Tuesday 16 January 2024 14:16 CET | News

US-based Citigroup has revealed its plans to cut 10% of its workforce in an effort to improve the bank’s results and stock price.

 

The New York-based institution revealed the news through a presentation linked to its fourth-quarter earnings, that approximately 20,000 employees will be laid off over the 'medium term' according to CNBC. While the specific duration was not explicitly defined, Citigroup has historically used this term to indicate a three- to five-year timeframe. 
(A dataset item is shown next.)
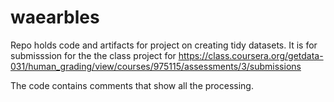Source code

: # waearbles
Repo holds code and artifacts for project on creating tidy datasets. It is for submisssion 
for the the class project for https://class.coursera.org/getdata-031/human_grading/view/courses/975115/assessments/3/submissions

The code contains comments that show all the processing.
As of the end of 2023, excluding ongoing operations in Mexico, Citigroup employed around 200,000 individuals. The company's CEO previously initiated a comprehensive overhaul of the third-largest US bank by assets in September, aiming to address longstanding challenges in controlling expenses. Citigroup has lagged behind its peers since the 2008 financial crisis and currently holds the lowest valuation among the six largest US banks. 

Following the September announcement, the company has implemented multiple rounds of layoffs, starting with senior management. Moreover, CNBC cited an insider and reported that another round of job cuts is scheduled for January 2024. American banks, such as Wells Fargo and Goldman Sachs, have been reducing staff to manage costs amidst stagnant revenue. Citigroup, however, maintained staffing levels at approximately 240,000 throughout 2023, inclusive of its Mexican operations. 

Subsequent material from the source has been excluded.